Metadata-Version: 1.1
Name: thinc
Version: 6.2.0
Summary: Practical Machine Learning for NLP
Home-page: https://github.com/explosion/thinc
Author: Matthew Honnibal
Author-email: matt@explosion.ai
License: MIT
Description: Thinc: Practical Machine Learning for NLP in Python
        ***************************************************
        
        **Thinc** is the machine learning library powering `spaCy <https://spacy.io>`_. 
        It features a battle-tested linear model designed for large sparse learning 
        problems, and a flexible neural network model under development for
        `spaCy v2.0 <https://github.com/explosion/spaCy/projects/3>`_.
        
        Thinc is a practical toolkit for implementing models that follow the  
        `"Embed, encode, attend, predict" <https://explosion.ai/blog/deep-learning-formula-nlp>`_ 
        architecture.
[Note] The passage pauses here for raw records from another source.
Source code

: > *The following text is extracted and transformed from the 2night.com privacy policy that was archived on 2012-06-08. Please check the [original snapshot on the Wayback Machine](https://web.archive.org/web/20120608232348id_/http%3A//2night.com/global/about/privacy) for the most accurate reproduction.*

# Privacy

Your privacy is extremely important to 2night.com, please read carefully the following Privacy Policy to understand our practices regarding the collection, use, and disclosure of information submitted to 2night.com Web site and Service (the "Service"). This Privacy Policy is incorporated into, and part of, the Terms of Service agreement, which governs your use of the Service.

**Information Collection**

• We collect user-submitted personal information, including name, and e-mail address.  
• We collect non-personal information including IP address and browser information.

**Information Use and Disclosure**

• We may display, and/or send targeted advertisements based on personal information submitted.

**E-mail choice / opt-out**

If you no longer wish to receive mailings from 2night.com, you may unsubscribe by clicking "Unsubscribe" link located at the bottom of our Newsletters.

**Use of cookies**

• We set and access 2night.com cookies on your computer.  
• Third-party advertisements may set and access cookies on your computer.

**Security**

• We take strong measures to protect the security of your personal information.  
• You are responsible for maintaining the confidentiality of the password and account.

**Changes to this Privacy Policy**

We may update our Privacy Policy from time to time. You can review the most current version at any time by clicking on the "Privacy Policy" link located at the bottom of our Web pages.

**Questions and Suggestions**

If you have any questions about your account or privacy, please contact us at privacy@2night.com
It's designed to be easy to install, efficient for CPU usage and
        optimised for NLP and deep learning with text – in particular, hierarchically 
        structured input and variable-length sequences.
        
        🔮 **Version 6.2 out now!** `Read the release notes here. <https://github.com/explosion/thinc/releases/>`_
        
        .. image:: https://travis-ci.org/explosion/thinc.svg?branch=master
            :target: https://travis-ci.org/explosion/thinc
            :alt: Build Status
        
        .. image:: https://coveralls.io/repos/github/explosion/thinc/badge.svg?branch=master
            :target: https://coveralls.io/github/explosion/thinc?branch=master
            :alt: Test Coverage
        
        .. image:: https://img.shields.io/github/release/explosion/thinc.svg
            :target: https://github.com/explosion/thinc/releases   
            :alt: Current Release Version
        
        .. image:: https://img.shields.io/pypi/v/thinc.svg   
            :target: https://pypi.python.org/pypi/thinc
            :alt: pypi Version
           
        .. image:: https://img.shields.io/badge/gitter-join%20chat%20%E2%86%92-7676d1.svg
            :target: https://gitter.im/explosion/spaCy
            :alt: spaCy / thinc on Gitter
        
        .. image:: https://img.shields.io/twitter/follow/explosion_ai.svg?style=social&label=Follow
            :target: https://twitter.com/explosion_ai
            :alt: Follow us on Twitter
        
        Quickstart
        ==========
        
        If you have `Fabric <http://www.fabfile.org>`_ installed, you can use the shortcut:
        
        .. code:: bash
        
           git clone https://github.com/explosion/thinc
           cd thinc
           fab clean env make test
        
        You can then run the examples as follows:
        
        .. code:: bash
        
           fab eg.mnist
           fab eg.basic_tagger
           fab eg.cnn_tagger
        
        Otherwise, you can build and test explicitly with:
        
        .. code:: bash
        
           git clone https://github.com/explosion/thinc
           cd thinc
           
           virtualenv .env
           source .env/bin/activate
           
           pip install -r requirements.txt
           python setup.py build_ext --inplace
           py.test thinc/
        
        And then run the examples as follows:
        
        .. code:: bash
        
           python examples/mnist.py
           python examples/basic_tagger.py
           python examples/cnn_tagger.py
        
        
        Usage
        =====
        
        The Neural Network API is still subject to change, even within minor versions.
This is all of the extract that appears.